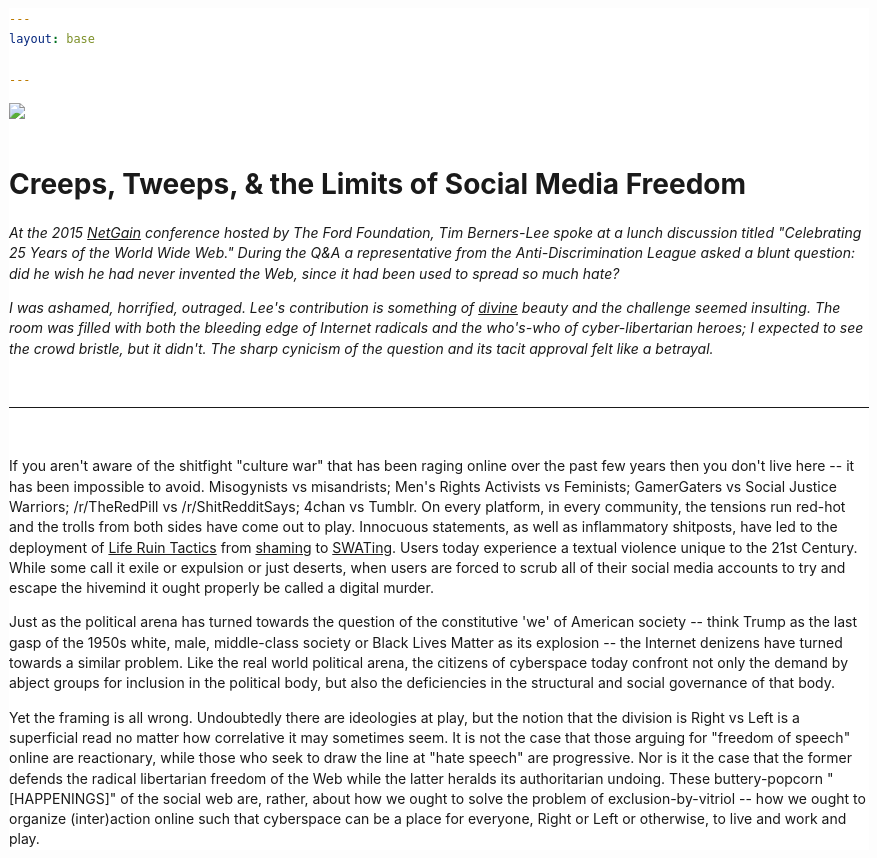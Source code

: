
 ```yaml
---
layout: base

---
```


![](https://socialmediafreedom.neocities.org/gae0.png)  
  
Creeps, Tweeps, & the Limits of Social Media Freedom
=======================================================================

_At the 2015 [NetGain](https://www.fordfoundation.org/the-latest/ford-live-events/netgain-working-together-for-a-stronger-digital-society/) conference hosted by The Ford Foundation, Tim Berners-Lee spoke at a lunch discussion titled "Celebrating 25 Years of the World Wide Web." During the Q&A a representative from the Anti-Discrimination League asked a blunt question: did he wish he had never invented the Web, since it had been used to spread so much hate?_

_I was ashamed, horrified, outraged. Lee's contribution is something of [divine](https://en.wikipedia.org/wiki/Tzimtzum) beauty and the challenge seemed insulting. The room was filled with both the bleeding edge of Internet radicals and the who's-who of cyber-libertarian heroes; I expected to see the crowd bristle, but it didn't. The sharp cynicism of the question and its tacit approval felt like a betrayal._

<br />

---

<br />

If you aren't aware of the shitfight "culture war" that has been raging online over the past few years then you don't live here -- it has been impossible to avoid. Misogynists vs misandrists; Men's Rights Activists vs Feminists; GamerGaters vs Social Justice Warriors; /r/TheRedPill vs /r/ShitRedditSays; 4chan vs Tumblr. On every platform, in every community, the tensions run red-hot and the trolls from both sides have come out to play. Innocuous statements, as well as inflammatory shitposts, have led to the deployment of [Life Ruin Tactics](https://github.com/bibanon/bibanon/wiki/Ruin-Life-Tactics) from [shaming](http://www.nytimes.com/2015/02/15/magazine/how-one-stupid-tweet-ruined-justine-saccos-life.html) to [SWATing](http://kotaku.com/tag/swatting). Users today experience a textual violence unique to the 21st Century. While some call it exile or expulsion or just deserts, when users are forced to scrub all of their social media accounts to try and escape the hivemind it ought properly be called a digital murder.

Just as the political arena has turned towards the question of the constitutive 'we' of American society -- think Trump as the last gasp of the 1950s white, male, middle-class society or Black Lives Matter as its explosion -- the Internet denizens have turned towards a similar problem. Like the real world political arena, the citizens of cyberspace today confront not only the demand by abject groups for inclusion in the political body, but also the deficiencies in the structural and social governance of that body.

Yet the framing is all wrong. Undoubtedly there are ideologies at play, but the notion that the division is Right vs Left is a superficial read no matter how correlative it may sometimes seem. It is not the case that those arguing for "freedom of speech" online are reactionary, while those who seek to draw the line at "hate speech" are progressive. Nor is it the case that the former defends the radical libertarian freedom of the Web while the latter heralds its authoritarian undoing. These buttery-popcorn "\[HAPPENINGS\]" of the social web are, rather, about how we ought to solve the problem of exclusion-by-vitriol -- how we ought to organize (inter)action online such that cyberspace can be a place for everyone, Right or Left or otherwise, to live and work and play.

* * *

Problem
What this calls for is the material above set down exactly, pictures excluded.

Answer to the problem
Source code

:
 ```yaml
---
layout: base

---
```


![](https://socialmediafreedom.neocities.org/gae0.png)  
  
Creeps, Tweeps, & the Limits of Social Media Freedom
=======================================================================

_At the 2015 [NetGain](https://www.fordfoundation.org/the-latest/ford-live-events/netgain-working-together-for-a-stronger-digital-society/) conference hosted by The Ford Foundation, Tim Berners-Lee spoke at a lunch discussion titled "Celebrating 25 Years of the World Wide Web." During the Q&A a representative from the Anti-Discrimination League asked a blunt question: did he wish he had never invented the Web, since it had been used to spread so much hate?_

_I was ashamed, horrified, outraged. Lee's contribution is something of [divine](https://en.wikipedia.org/wiki/Tzimtzum) beauty and the challenge seemed insulting. The room was filled with both the bleeding edge of Internet radicals and the who's-who of cyber-libertarian heroes; I expected to see the crowd bristle, but it didn't. The sharp cynicism of the question and its tacit approval felt like a betrayal._

<br />

---

<br />

If you aren't aware of the shitfight "culture war" that has been raging online over the past few years then you don't live here -- it has been impossible to avoid. Misogynists vs misandrists; Men's Rights Activists vs Feminists; GamerGaters vs Social Justice Warriors; /r/TheRedPill vs /r/ShitRedditSays; 4chan vs Tumblr. On every platform, in every community, the tensions run red-hot and the trolls from both sides have come out to play. Innocuous statements, as well as inflammatory shitposts, have led to the deployment of [Life Ruin Tactics](https://github.com/bibanon/bibanon/wiki/Ruin-Life-Tactics) from [shaming](http://www.nytimes.com/2015/02/15/magazine/how-one-stupid-tweet-ruined-justine-saccos-life.html) to [SWATing](http://kotaku.com/tag/swatting). Users today experience a textual violence unique to the 21st Century. While some call it exile or expulsion or just deserts, when users are forced to scrub all of their social media accounts to try and escape the hivemind it ought properly be called a digital murder.

Just as the political arena has turned towards the question of the constitutive 'we' of American society -- think Trump as the last gasp of the 1950s white, male, middle-class society or Black Lives Matter as its explosion -- the Internet denizens have turned towards a similar problem. Like the real world political arena, the citizens of cyberspace today confront not only the demand by abject groups for inclusion in the political body, but also the deficiencies in the structural and social governance of that body.

Yet the framing is all wrong. Undoubtedly there are ideologies at play, but the notion that the division is Right vs Left is a superficial read no matter how correlative it may sometimes seem. It is not the case that those arguing for "freedom of speech" online are reactionary, while those who seek to draw the line at "hate speech" are progressive. Nor is it the case that the former defends the radical libertarian freedom of the Web while the latter heralds its authoritarian undoing. These buttery-popcorn "\[HAPPENINGS\]" of the social web are, rather, about how we ought to solve the problem of exclusion-by-vitriol -- how we ought to organize (inter)action online such that cyberspace can be a place for everyone, Right or Left or otherwise, to live and work and play.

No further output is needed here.